India’s economy should expand by 6.1% in 2023.
Sujit Jaiswal/AFP via Getty Images
A lot of hype has gathered around India recently. The South Asian giant is on track to surpass China as the world’s most populous nation this year. It’s overtaking its neighbor in economic growth, too. India should expand by 6.1% during 2023, compared with 4.4% for China, the International Monetary Fund predicts.
India’s once-dreaded overpopulation has morphed, in economists’ eyes, into a “demographic dividend”: Citizens with a median age of 27.6, against China’s 37.9, will power progress for decades to come. Timely reforms from Prime Minister Narendra Modi are unleashing this latent juggernaut. That’s the line anyway.
Stock market valuations reflect this optimism. Indian stocks trade at an average price/earnings ratio around 19, compared with 10.5 in China, says Tom Masi, co-manager of the emerging wealth strategy at GW&K Investment Management.
But a short-seller’s attack on the country’s (and all of Asia’s) nominally richest person, Gautam Adani, highlights the risk of investing in an emerging market like India.
Last week, U.S.-based short seller Hindenburg Group released a report accusing the conglomerate of fraud and misconduct. The
Adani Group
decried Hindenburg’s “maliciously mischievous” research, which “has led to unwanted anguish for Indian citizens.” Markets reacted to the short seller. Adani’s companies lost an estimated $50 billion in value on Friday alone. Trading stopped for three of them, which hit the “circuit breaker” of a 20% loss in a single day.
Contagion spread across the market. The
iShares MSCI India
exchange-traded fund (INDA) has lost 4% since Hindenburg posted its broadside.
Adani fought back over the weekend, releasing a 413-page response that characterized most of Hindenburg’s allegations as old news. He also secured a $400 million investment from International Holding Co., a fund linked to the ruling family in Abu Dhabi, which already had $2 billion sunk into the Indian tycoon’s businesses.
Most of Adani’s public companies kept falling on Monday anyway, and internationally-traded bonds sank. The Indian index steadied, and rose on Tuesday.
Adani was a local port operator in the West coast state of Gujarat before 2014, when Modi, then Gujarat’s governor, was elected prime minister. Since then Adani’s interests have mushroomed across energy and infrastructure, within India and internationally. “Adani and Modi come from the same region of India and have a long relationship,” Masi says.
Adani’s listed entities were effectively closed shops for most of this time, with tiny free floats that were mostly held by offshore entities. “Negligible onshore ownership creates asymmetric risk-reward as large investors conspicuously avoid Adani,” Bloomberg Intelligence wrote in 2021.
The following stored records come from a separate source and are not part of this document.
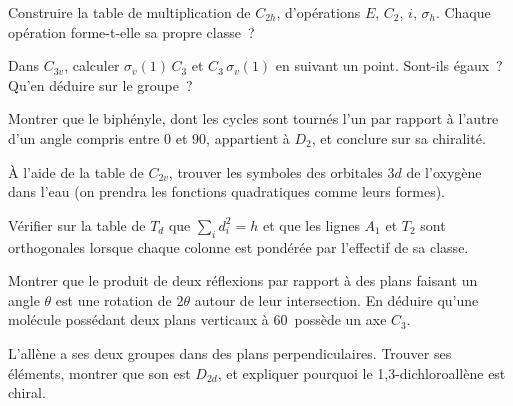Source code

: \begin{exercise}[$\star\star$]\label{exo:b3:point-groups:5}
Construire la table de multiplication de $C_{2h}$, d'opérations $E$,
$C_2$, $i$,
$\sigma_h$. Chaque opération forme-t-elle sa propre classe~?
\end{exercise}

\begin{exercise}[$\star\star$]\label{exo:b3:point-groups:6}
Dans $C_{3v}$, calculer $\sigma_v(1)\,C_3$ et $C_3\,\sigma_v(1)$ en suivant
un point. Sont-ils égaux~? Qu'en déduire sur le groupe~?
\end{exercise}

\begin{exercise}[$\star\star$]\label{exo:b3:point-groups:7}
Montrer que le biphényle, dont les cycles sont tournés l'un par rapport à
l'autre d'un angle compris entre 0 et 90\textdegree, appartient à $D_2$, et
conclure sur sa chiralité.
\end{exercise}

\begin{exercise}[$\star\star$]\label{exo:b3:point-groups:8}
À l'aide de la table de $C_{2v}$, trouver les symboles des orbitales
$3d$ de l'oxygène dans l'eau (on prendra les fonctions quadratiques
comme leurs formes).
\end{exercise}

\begin{exercise}[$\star\star$]\label{exo:b3:point-groups:9}
Vérifier sur la table de $T_d$ que $\sum_id_i^2 = h$ et que les lignes
$A_1$ et $T_2$ sont orthogonales lorsque chaque colonne est pondérée par
l'effectif de sa classe.
\end{exercise}

\begin{exercise}[$\star\star\star$]\label{exo:b3:point-groups:10}
Montrer que le produit de deux réflexions par rapport à des plans faisant
un angle
$\theta$ est une rotation de $2\theta$ autour de leur intersection. En
déduire qu'une molécule possédant deux plans verticaux à 60\textdegree\
possède un axe $C_3$.
\end{exercise}

\begin{exercise}[$\star\star\star$]\label{exo:b3:point-groups:11}
L'allène \ce{H2C=C=CH2} a ses deux groupes \ce{CH2} dans des plans
perpendiculaires. Trouver ses éléments, montrer que son 
est $D_{2d}$, et expliquer pourquoi le 1,3-dichloroallène
 est chiral.
\end{exercise}

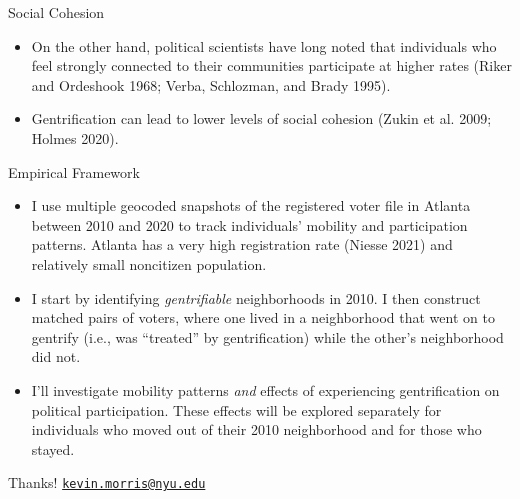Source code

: \documentclass[
  ignorenonframetext,
  aspectratio=169]{beamer}
\providecommand{\tightlist}{%
  \setlength{\itemsep}{0pt}\setlength{\parskip}{0pt}}
\begin{document}
\begin{frame}{Social Cohesion}
\protect\hypertarget{social-cohesion}{}
\begin{itemize}[<+->]
\tightlist
\item
  On the other hand, political scientists have long noted that
  individuals who feel strongly connected to their communities
  participate at higher rates (Riker and Ordeshook 1968; Verba,
  Schlozman, and Brady 1995).
\end{itemize}

\begin{itemize}[<+->]
\tightlist
\item
  Gentrification can lead to lower levels of social cohesion (Zukin et
  al. 2009; Holmes 2020).
\end{itemize}
\end{frame}

\begin{frame}{Empirical Framework}
\protect\hypertarget{empirical-framework}{}
\begin{itemize}[<+->]
\tightlist
\item
  I use multiple geocoded snapshots of the registered voter file in
  Atlanta between 2010 and 2020 to track individuals' mobility and
  participation patterns. Atlanta has a very high registration rate
  (Niesse 2021) and relatively small noncitizen population.
\end{itemize}

\begin{itemize}[<+->]
\tightlist
\item
  I start by identifying \emph{gentrifiable} neighborhoods in 2010. I
  then construct matched pairs of voters, where one lived in a
  neighborhood that went on to gentrify (i.e., was ``treated'' by
  gentrification) while the other's neighborhood did not.
\end{itemize}

\begin{itemize}[<+->]
\tightlist
\item
  I'll investigate mobility patterns \emph{and} effects of experiencing
  gentrification on political participation. These effects will be
  explored separately for individuals who moved out of their 2010
  neighborhood and for those who stayed.
\end{itemize}
\end{frame}

\begin{frame}{Thanks!}
\protect\hypertarget{thanks}{}
\href{mailto:kevin.morris@nyu.edu}{\nolinkurl{kevin.morris@nyu.edu}}
\end{frame}
\end{document}
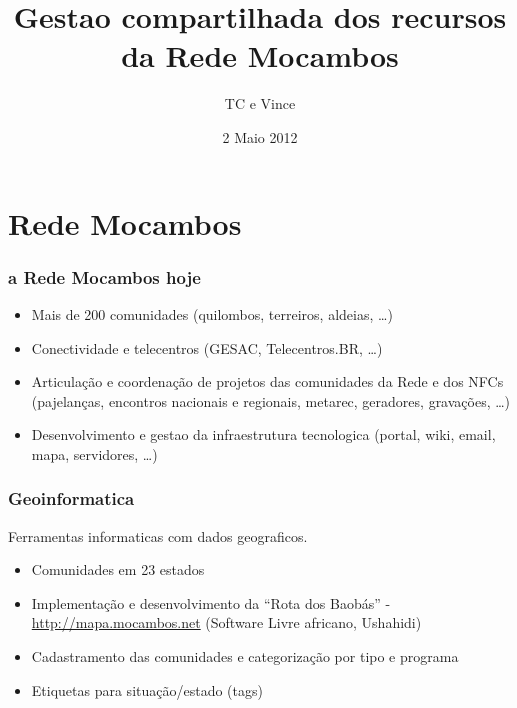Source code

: \documentclass{beamer}
\title{Gestao compartilhada dos recursos da Rede Mocambos}
\author{TC e Vince}
\institute{Casa de Cultura Tain\~{a} - Rede Mocambos}
\date{2 Maio 2012}
\begin{document}
{
%
\begin{frame}
  \titlepage
\end{frame}


\section{Rede Mocambos}


\begin{frame}
  \frametitle{a Rede Mocambos hoje}

  \begin{itemize}
    \item Mais de 200 comunidades (quilombos, terreiros, aldeias, \ldots)
    \item Conectividade e telecentros (GESAC, Telecentros.BR, \ldots)
    \item Articulação e coordenação de projetos das comunidades da
      Rede e dos NFCs (pajelanças, encontros nacionais e regionais, metarec,
      geradores, gravações, \ldots)
    \item Desenvolvimento e gestao da infraestrutura tecnologica
      (portal, wiki, email, mapa, servidores, \ldots)  
    \end{itemize}
\end{frame}

\begin{frame}
  \frametitle{Geoinformatica}
  Ferramentas informaticas com dados geograficos.
  \begin{itemize}
    \item Comunidades em 23 estados
    \item Implementação e desenvolvimento da ``Rota dos Baobás'' -
      \url{http://mapa.mocambos.net} (Software Livre africano, Ushahidi)
    \item Cadastramento das comunidades e categorização por tipo e programa
    \item Etiquetas para situação/estado (tags)
    \end{itemize}
\end{frame}

}
\end{document}

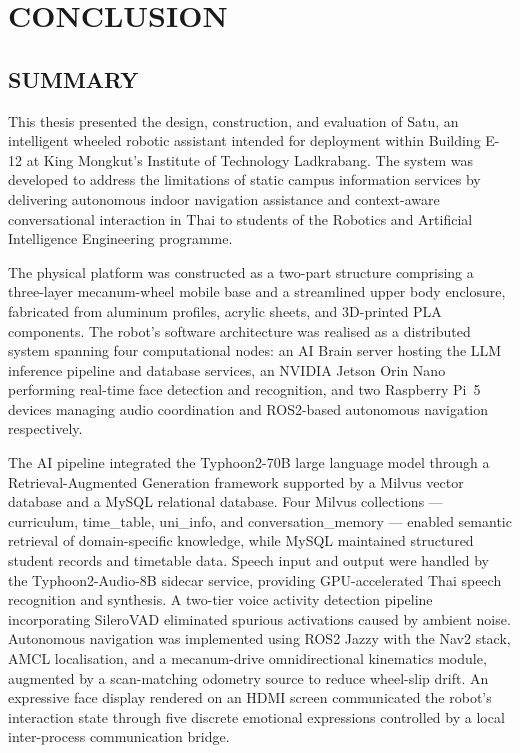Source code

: \chapter{CONCLUSION}

\section{SUMMARY}

This thesis presented the design, construction, and evaluation of Satu, an intelligent wheeled robotic assistant intended for deployment within Building E-12 at King Mongkut's Institute of Technology Ladkrabang. The system was developed to address the limitations of static campus information services by delivering autonomous indoor navigation assistance and context-aware conversational interaction in Thai to students of the Robotics and Artificial Intelligence Engineering programme.

The physical platform was constructed as a two-part structure comprising a three-layer mecanum-wheel mobile base and a streamlined upper body enclosure, fabricated from aluminum profiles, acrylic sheets, and 3D-printed PLA components. The robot's software architecture was realised as a distributed system spanning four computational nodes: an AI Brain server hosting the LLM inference pipeline and database services, an NVIDIA Jetson Orin Nano performing real-time face detection and recognition, and two Raspberry Pi~5 devices managing audio coordination and ROS2-based autonomous navigation respectively.

The AI pipeline integrated the Typhoon2-70B large language model through a Retrieval-Augmented Generation framework supported by a Milvus vector database and a MySQL relational database. Four Milvus collections — curriculum, time\_table, uni\_info, and conversation\_memory — enabled semantic retrieval of domain-specific knowledge, while MySQL maintained structured student records and timetable data. Speech input and output were handled by the Typhoon2-Audio-8B sidecar service, providing GPU-accelerated Thai speech recognition and synthesis. A two-tier voice activity detection pipeline incorporating SileroVAD eliminated spurious activations caused by ambient noise. Autonomous navigation was implemented using ROS2 Jazzy with the Nav2 stack, AMCL localisation, and a mecanum-drive omnidirectional kinematics module, augmented by a scan-matching odometry source to reduce wheel-slip drift. An expressive face display rendered on an HDMI screen communicated the robot's interaction state through five discrete emotional expressions controlled by a local inter-process communication bridge.

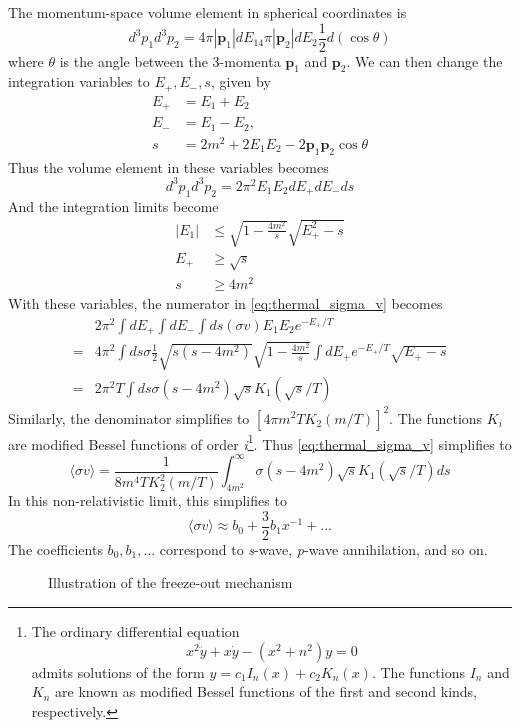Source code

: The momentum-space volume element in spherical coordinates is
\[d^3p_1d^3p_2 = 4\pi |\mathbf{p}_1|dE_14\pi |\mathbf{p}_2|dE_2\frac{1}{2}d(\cos\theta)\]
where $\theta$ is the angle between the 3-momenta $\mathbf{p}_1$ and $\mathbf{p}_2$. We can then change the integration variables to $E_+, E_-, s$, given by
\begin{align}
  E_+ &= E_1 + E_2\\
  E_- &= E_1 - E_2,\\
  s &= 2m^2 + 2E_1E_2-2\mathbf{p}_1\mathbf{p}_2\cos\theta
\end{align}
Thus the volume element in these variables becomes
\[d^3p_1d^3p_2 = 2\pi^2E_1E_2dE_+dE_-ds\]
And the integration limits become
\begin{align}
  |E_1| &\leq \sqrt{1-\frac{4m^2}{s}}\sqrt{E_+^2 - s}\\
  E_+ &\geq \sqrt{s}\\
  s &\geq 4m^2
\end{align}
With these variables, the numerator in \autoref{eq:thermal_sigma_v} becomes
\begin{align*}
  &2\pi^2\int dE_+\int dE_-\int ds(\sigma v)E_1E_2e^{-E_+/T}\\
  =&4\pi^2\int ds\sigma \frac{1}{2}\sqrt{s(s-4m^2)}\sqrt{1-\frac{4m^2}{s}}\int dE_+e^{-E_+/T}\sqrt{E_+-s}\\
  =&2\pi^2T\int ds\sigma(s-4m^2)\sqrt{s}K_1(\sqrt{s}/T)
\end{align*}
Similarly, the denominator simplifies to $[4\pi m^2TK_2(m/T)]^2$. The functions $K_i$ are modified Bessel functions of order \emph{i}\footnote{The ordinary differential equation
  \begin{equation*}
    x^2\ddot{y} + x\dot{y} - (x^2+n^2)y = 0
  \end{equation*}
  admits solutions of the form $y = c_1 I_n(x) + c_2K_n(x)$. The functions $I_n$ and $K_n$ are known as modified Bessel functions of the first and second kinds, respectively.
}. Thus \autoref{eq:thermal_sigma_v} simplifies to
\[\langle\sigma v\rangle = \frac{1}{8m^4TK_2^2(m/T)}\int_{4m^2}^\infty\sigma(s-4m^2)\sqrt{s}K_1(\sqrt{s}/T)ds\]
In this non-relativistic limit, this simplifies to
\[\langle\sigma v\rangle \approx b_0 + \frac{3}{2}b_1x^{-1} + ...\]
The coefficients $b_0, b_1, ...$ correspond to \emph{s}-wave, \emph{p}-wave annihilation, and so on.
\begin{figure}
  \begin{sidecaption}{Illustration of the freeze-out mechanism}
    
\end{sidecaption}
\end{figure}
That all changed last year, when index provider MSCI included Adani’s largest companies in various Indian and global indices. That forced in a flood of third-party money. Shares in
Adani Power
(533096.India), for instance, quadrupled in six months to a peak last August. That’s presumably the money that is flooding out now.
Adani himself seemed to decide he was ready for market prime time. He announced a $2.5 billion share offering for his parent entity, Adani Enterprises, to culminate Jan. 31. The offering on Tuesday was slightly oversubscribed, a sign that the company would be able to complete the deal, according to The Wall Street Journal.
The tumble in the value of the assets of Adani’s conglomerate could affect Indian state banks; loans to the group account for 0.7% of these banks’ total loans, according to Jefferies. More important is the reputational blow to a country that is supposed to be coming into its own as the next decade’s global growth leader.
Two years ago, Anil Ambani, scion of the
Reliance
Industries conglomerate, defaulted on massive loans extended by lender
Yes Bank,
which seized his Mumbai headquarters. Yes Bank went into receivership shortly afterward. His brother Mukesh righted the Reliance ship, and may soon be India’s richest person again if Adani’s stocks fall further.
There is another India, of course. Many other Indias. It’s hard to see what Adani has to do, longer term, with global IT powers like
Infosys
(500209.India) and
Tata Consultancy Services
(532540.India), or privately owned banks geared to a burgeoning middle class, like
HDFC Bank
(
HDB
) and
ICICI Bank
(IBN). These four, plus Reliance, comprise the top five in the Indian index.
Indian stocks already face headwinds, though, as investors find renewed faith in the much-cheaper Chinese market, and shift funds accordingly. Adani’s travails certainly don’t help. “If India goes down another 3-5% and China up another 10-15%, we could reallocate back to India,” Masi says.
For the moment, the flow is going against it.